Required work: Starting with the line containing "- ENDigitalSignage: offline" and going on through the line containing "- Format individual", return the lines of the data below exactly, and only those.

Data section START

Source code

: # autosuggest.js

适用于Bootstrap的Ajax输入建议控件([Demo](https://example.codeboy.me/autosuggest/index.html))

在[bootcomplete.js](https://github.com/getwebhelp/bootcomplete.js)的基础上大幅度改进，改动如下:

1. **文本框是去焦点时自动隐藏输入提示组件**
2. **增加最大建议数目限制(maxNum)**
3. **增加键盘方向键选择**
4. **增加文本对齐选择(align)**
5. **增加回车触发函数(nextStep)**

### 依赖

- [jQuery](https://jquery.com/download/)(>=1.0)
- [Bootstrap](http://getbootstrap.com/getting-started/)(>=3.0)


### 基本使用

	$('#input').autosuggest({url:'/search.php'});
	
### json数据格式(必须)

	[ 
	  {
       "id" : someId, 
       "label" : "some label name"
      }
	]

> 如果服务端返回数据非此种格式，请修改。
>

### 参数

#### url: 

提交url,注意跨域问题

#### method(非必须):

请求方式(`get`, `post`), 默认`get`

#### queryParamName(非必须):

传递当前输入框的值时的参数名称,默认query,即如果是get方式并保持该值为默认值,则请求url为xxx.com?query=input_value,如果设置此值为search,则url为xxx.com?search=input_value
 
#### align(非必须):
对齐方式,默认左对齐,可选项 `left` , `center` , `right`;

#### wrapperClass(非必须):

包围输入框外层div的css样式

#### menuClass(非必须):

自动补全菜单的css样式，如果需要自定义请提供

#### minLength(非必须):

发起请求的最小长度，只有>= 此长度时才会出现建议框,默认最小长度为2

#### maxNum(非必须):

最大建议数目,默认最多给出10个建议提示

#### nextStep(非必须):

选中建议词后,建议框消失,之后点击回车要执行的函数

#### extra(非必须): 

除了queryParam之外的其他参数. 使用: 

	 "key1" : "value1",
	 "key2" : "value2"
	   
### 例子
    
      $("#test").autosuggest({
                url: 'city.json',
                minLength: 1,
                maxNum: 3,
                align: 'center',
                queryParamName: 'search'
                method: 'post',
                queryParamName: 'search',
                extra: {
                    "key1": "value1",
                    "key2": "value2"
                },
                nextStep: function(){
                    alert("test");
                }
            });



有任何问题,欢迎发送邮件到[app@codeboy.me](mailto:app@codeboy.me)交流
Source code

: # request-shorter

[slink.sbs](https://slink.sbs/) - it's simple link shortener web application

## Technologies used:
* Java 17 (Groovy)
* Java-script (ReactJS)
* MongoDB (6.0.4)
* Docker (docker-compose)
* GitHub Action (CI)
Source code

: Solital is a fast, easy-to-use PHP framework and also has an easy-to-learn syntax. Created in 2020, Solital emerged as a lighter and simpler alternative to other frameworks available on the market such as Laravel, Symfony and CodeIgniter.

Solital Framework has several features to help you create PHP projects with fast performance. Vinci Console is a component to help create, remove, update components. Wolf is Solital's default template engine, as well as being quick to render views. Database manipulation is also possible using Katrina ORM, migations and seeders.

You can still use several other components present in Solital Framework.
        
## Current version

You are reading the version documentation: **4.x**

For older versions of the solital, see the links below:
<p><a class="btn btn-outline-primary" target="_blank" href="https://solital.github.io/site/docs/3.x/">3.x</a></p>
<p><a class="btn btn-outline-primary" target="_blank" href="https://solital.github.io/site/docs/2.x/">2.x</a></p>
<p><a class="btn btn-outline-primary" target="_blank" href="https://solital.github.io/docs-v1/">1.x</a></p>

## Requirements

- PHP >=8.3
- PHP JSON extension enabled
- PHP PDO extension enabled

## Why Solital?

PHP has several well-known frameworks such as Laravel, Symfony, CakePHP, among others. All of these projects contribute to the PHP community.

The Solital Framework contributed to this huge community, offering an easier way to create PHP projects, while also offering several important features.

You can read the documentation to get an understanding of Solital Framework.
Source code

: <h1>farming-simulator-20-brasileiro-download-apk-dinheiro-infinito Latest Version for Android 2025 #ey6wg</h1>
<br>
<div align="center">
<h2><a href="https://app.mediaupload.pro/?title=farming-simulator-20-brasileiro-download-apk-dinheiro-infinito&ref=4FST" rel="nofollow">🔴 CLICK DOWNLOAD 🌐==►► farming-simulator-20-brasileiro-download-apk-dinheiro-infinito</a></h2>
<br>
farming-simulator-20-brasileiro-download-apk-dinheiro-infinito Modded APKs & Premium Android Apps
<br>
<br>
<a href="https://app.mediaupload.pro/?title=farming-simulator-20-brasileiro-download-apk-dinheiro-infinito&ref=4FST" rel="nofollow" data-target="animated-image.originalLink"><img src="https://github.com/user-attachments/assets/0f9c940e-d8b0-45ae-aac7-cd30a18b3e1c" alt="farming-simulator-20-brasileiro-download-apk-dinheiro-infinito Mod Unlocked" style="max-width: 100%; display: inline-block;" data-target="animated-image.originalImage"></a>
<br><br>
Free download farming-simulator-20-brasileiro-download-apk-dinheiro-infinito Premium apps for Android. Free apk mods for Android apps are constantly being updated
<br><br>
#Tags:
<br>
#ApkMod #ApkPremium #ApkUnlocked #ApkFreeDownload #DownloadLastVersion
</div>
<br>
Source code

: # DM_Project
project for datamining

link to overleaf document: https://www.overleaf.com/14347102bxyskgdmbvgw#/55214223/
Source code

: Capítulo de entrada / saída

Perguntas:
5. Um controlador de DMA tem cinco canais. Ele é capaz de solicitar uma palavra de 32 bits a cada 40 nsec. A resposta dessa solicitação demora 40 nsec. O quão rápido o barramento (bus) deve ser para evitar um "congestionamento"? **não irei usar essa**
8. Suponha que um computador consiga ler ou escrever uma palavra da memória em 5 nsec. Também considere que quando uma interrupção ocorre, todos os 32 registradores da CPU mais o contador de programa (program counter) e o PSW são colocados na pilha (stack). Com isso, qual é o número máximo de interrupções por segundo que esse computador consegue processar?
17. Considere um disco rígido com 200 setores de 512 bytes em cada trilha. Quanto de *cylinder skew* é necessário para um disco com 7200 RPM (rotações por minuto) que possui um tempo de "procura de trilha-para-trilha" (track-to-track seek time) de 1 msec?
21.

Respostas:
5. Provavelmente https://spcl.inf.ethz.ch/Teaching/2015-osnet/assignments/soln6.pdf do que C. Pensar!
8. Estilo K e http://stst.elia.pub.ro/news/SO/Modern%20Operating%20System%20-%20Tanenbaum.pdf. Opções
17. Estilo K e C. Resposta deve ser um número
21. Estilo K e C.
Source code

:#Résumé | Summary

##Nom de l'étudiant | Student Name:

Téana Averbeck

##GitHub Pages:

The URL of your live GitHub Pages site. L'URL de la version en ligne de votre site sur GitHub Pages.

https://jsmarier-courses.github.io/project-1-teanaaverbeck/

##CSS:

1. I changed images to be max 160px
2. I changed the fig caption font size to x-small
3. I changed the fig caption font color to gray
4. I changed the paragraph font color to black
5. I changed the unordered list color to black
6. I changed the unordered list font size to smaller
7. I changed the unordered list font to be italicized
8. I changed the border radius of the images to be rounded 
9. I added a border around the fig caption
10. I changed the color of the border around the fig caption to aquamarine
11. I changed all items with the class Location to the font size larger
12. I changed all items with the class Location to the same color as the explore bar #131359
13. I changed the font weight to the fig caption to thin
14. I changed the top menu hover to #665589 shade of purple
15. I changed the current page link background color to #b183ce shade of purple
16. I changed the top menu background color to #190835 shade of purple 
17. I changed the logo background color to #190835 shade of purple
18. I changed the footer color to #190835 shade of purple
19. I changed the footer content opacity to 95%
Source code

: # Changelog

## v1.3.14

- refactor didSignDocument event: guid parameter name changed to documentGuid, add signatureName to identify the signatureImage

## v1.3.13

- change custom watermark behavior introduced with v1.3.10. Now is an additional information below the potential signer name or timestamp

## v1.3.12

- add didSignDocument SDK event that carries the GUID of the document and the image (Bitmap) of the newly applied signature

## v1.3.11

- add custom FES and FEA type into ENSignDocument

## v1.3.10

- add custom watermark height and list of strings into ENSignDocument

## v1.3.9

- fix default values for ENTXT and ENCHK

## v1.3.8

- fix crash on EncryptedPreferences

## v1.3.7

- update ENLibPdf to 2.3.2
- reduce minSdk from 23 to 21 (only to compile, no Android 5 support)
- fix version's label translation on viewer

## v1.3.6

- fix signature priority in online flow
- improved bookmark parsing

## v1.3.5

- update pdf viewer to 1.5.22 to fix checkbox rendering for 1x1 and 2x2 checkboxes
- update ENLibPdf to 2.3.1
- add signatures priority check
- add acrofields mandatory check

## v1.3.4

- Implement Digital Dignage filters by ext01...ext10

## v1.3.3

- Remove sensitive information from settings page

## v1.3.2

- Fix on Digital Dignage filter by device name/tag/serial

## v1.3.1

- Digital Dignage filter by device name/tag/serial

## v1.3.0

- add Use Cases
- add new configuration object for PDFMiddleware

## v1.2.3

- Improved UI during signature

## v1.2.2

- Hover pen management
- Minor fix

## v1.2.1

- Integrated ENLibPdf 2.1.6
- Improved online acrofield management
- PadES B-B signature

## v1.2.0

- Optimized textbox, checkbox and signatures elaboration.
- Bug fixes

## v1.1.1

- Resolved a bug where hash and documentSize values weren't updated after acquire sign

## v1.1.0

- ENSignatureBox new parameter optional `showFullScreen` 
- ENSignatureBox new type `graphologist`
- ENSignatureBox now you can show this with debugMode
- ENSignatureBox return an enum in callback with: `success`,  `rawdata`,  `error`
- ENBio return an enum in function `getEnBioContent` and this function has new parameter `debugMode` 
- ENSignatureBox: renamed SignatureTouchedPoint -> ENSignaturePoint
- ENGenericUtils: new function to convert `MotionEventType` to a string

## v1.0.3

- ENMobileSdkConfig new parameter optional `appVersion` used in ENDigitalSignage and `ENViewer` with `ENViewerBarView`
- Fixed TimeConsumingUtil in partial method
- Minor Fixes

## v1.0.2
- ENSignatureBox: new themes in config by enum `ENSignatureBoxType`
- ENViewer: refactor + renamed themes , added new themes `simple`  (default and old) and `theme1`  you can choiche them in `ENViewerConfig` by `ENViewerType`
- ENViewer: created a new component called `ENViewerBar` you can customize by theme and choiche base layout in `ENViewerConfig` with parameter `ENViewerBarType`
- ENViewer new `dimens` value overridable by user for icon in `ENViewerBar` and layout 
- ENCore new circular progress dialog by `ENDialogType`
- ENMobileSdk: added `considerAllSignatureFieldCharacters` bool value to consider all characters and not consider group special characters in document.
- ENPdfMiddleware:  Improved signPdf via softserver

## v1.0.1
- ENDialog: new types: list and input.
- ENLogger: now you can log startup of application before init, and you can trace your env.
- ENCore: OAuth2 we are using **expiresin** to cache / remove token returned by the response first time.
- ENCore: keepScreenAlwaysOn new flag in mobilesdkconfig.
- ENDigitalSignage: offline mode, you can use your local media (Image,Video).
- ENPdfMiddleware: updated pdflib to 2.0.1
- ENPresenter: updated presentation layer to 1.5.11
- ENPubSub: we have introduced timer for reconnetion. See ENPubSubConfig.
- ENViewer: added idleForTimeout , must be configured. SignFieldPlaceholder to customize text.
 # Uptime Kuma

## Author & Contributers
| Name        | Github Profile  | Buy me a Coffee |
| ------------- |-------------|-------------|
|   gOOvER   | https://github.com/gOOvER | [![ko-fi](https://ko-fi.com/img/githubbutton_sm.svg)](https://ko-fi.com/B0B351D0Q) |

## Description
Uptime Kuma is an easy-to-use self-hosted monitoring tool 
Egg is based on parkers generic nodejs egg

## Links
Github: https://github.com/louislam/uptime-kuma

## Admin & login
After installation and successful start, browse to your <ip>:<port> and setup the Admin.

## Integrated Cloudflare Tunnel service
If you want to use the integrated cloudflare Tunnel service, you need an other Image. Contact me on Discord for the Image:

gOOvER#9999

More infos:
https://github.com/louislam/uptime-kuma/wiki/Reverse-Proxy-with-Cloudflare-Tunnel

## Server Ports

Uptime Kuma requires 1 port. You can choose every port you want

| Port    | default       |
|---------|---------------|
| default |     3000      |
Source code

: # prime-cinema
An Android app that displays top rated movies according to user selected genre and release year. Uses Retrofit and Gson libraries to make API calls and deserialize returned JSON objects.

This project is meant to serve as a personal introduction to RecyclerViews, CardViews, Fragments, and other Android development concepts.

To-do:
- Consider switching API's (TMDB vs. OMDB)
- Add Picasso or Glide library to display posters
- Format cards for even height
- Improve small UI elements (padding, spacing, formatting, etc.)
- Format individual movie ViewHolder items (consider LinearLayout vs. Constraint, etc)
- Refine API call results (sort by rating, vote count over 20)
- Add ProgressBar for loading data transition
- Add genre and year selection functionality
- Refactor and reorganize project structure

Data section END

Solved problem:
- ENDigitalSignage: offline mode, you can use your local media (Image,Video).
- ENPdfMiddleware: updated pdflib to 2.0.1
- ENPresenter: updated presentation layer to 1.5.11
- ENPubSub: we have introduced timer for reconnetion. See ENPubSubConfig.
- ENViewer: added idleForTimeout , must be configured. SignFieldPlaceholder to customize text.
 # Uptime Kuma

## Author & Contributers
| Name        | Github Profile  | Buy me a Coffee |
| ------------- |-------------|-------------|
|   gOOvER   | https://github.com/gOOvER | [![ko-fi](https://ko-fi.com/img/githubbutton_sm.svg)](https://ko-fi.com/B0B351D0Q) |

## Description
Uptime Kuma is an easy-to-use self-hosted monitoring tool 
Egg is based on parkers generic nodejs egg

## Links
Github: https://github.com/louislam/uptime-kuma

## Admin & login
After installation and successful start, browse to your <ip>:<port> and setup the Admin.

## Integrated Cloudflare Tunnel service
If you want to use the integrated cloudflare Tunnel service, you need an other Image. Contact me on Discord for the Image:

gOOvER#9999

More infos:
https://github.com/louislam/uptime-kuma/wiki/Reverse-Proxy-with-Cloudflare-Tunnel

## Server Ports

Uptime Kuma requires 1 port. You can choose every port you want

| Port    | default       |
|---------|---------------|
| default |     3000      |
Source code

: # prime-cinema
An Android app that displays top rated movies according to user selected genre and release year. Uses Retrofit and Gson libraries to make API calls and deserialize returned JSON objects.

This project is meant to serve as a personal introduction to RecyclerViews, CardViews, Fragments, and other Android development concepts.

To-do:
- Consider switching API's (TMDB vs. OMDB)
- Add Picasso or Glide library to display posters
- Format cards for even height
- Improve small UI elements (padding, spacing, formatting, etc.)
- Format individual movie ViewHolder items (consider LinearLayout vs. Constraint, etc)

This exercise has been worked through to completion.